Because it is often impossible to describe the complex fractures precisely, continuum models are proposed to capture the flow behavior of this kind of reservoir. Much research has been done on theoretical models of vertical wells in naturally fractured reservoirs. Barenblatt et al. [4] proposed a classic double-porosity and single-permeability model to study vertical well production in porous media reservoirs. This model assumes that a naturally fractured reservoir is composed of two completely overlapping continua, porous matrix, and fractures. Warren and Root [5] expanded Barenblatt et al.’s approach to cover the independent physical properties of fracture and matrix. In their model, naturally fractured formation is formed by matrix blocks, which is separated by uniform and orthogonal fractures. Besides, the pseudosteady-state interporosity flow is firstly adopted to simulate mass transfer between fracture and matrix systems. After that, Kazemi et al. [6], de Swaan [7], Raghavan and Ohaeri [8], Serra et al. [9], Jalali and Ershaghi [10], Wu and Pruess [11], Bui et al. [12], Wu et al. [13], Kuchuk et al. [14], Jia et al. [2], and Wang et al. [15] proposed their own dual-media model for naturally fractured reservoirs with the consideration of transient interporosity flow behavior. These models assume that the fracture system is the only flow pathway directly connected with wellbore by ignoring the flow from the matrix system to the wellbore. Because the dual-porosity and single-permeability model is no longer applicable in naturally fractured reservoirs, a great deal of work have instead been directed at using dual-porosity and dual-permeability models [14, 1618] to describe the flow behavior, which assumes that both the fracture and matrix systems are the flow pathway directly connected with the wellbore, also considered the pseudosteady-state and transient-state interporosity flow between matrix and fracture systems. However, most of the models ignored the effect of the stress-dependent fracture permeability on transient pressure response. Although a great deal of work has been done on theoretical models of naturally fractured gas wells considering stress sensitivity of fracture permeability, most of them are restricted to the dual-porosity and single-permeability flow problem [3, 15, 1921].

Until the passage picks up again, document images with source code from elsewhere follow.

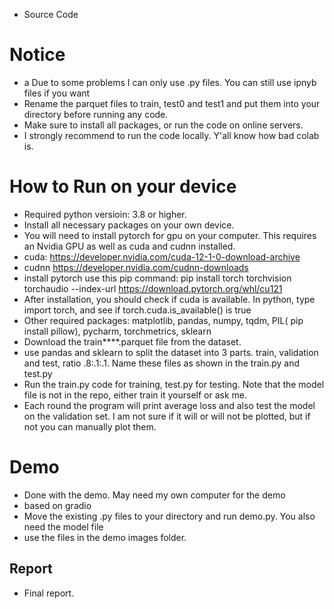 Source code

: - Source Code
# Notice
- a Due to some problems I can only use .py files. You can still use ipnyb files if you want
- Rename the parquet files to train, test0 and test1 and put them into your directory before running any code.
- Make sure to install all packages, or run the code on online servers.
- I strongly recommend to run the code locally. Y'all know how bad colab is.
# How to Run on your device
- Required python versioin: 3.8 or higher. 
- Install all necessary packages on your own device.
- You will need to install pytorch for gpu on your computer. This requires an Nvidia GPU as well as cuda and cudnn installed.
- cuda: https://developer.nvidia.com/cuda-12-1-0-download-archive
- cudnn https://developer.nvidia.com/cudnn-downloads
- install pytorch use this pip command: pip install torch torchvision torchaudio --index-url https://download.pytorch.org/whl/cu121
- After installation, you should check if cuda is available. In python, type import torch, and see if torch.cuda.is_available() is true
- Other required packages: matplotlib, pandas, numpy, tqdm, PIL( pip install pillow), pycharm, torchmetrics, sklearn 
- Download the train****.parquet file from the dataset.
- use pandas and sklearn to split the dataset into 3 parts. train, validation and test, ratio .8:.1:.1. Name these files as shown in the train.py and test.py
- Run the train.py code for training, test.py for testing. Note that the model file is not in the repo, either train it yourself or ask me.
- Each round the program will print average loss and also test the model on the validation set. I am not sure if it will or will not be plotted, but if not you can manually plot them.
# Demo
- Done with the demo. May need my own computer for the demo
- based on gradio
- Move the existing .py files to your directory and run demo.py. You also need the model file
- use the files in the demo images folder.


## Report
- Final report.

In recent years, horizontal wells have been increasingly applied to some naturally fractured gas reservoirs. Research on the transient pressure behavior of this kind of well has become increasingly popular among engineers [2230]. However, transient pressure analysis for horizontal wells is commonly performed assuming that permeability for natural fractures remains constant, which might not be physically applicable for stress-sensitive reservoirs. Besides, dual-permeability flow is seldom considered in their models. In general, the big challenge of analyzing the transient pressure response of a horizontal well is that the dual-permeability flow behavior and stress-dependent fracture permeability should be all incorporated in the mathematical models.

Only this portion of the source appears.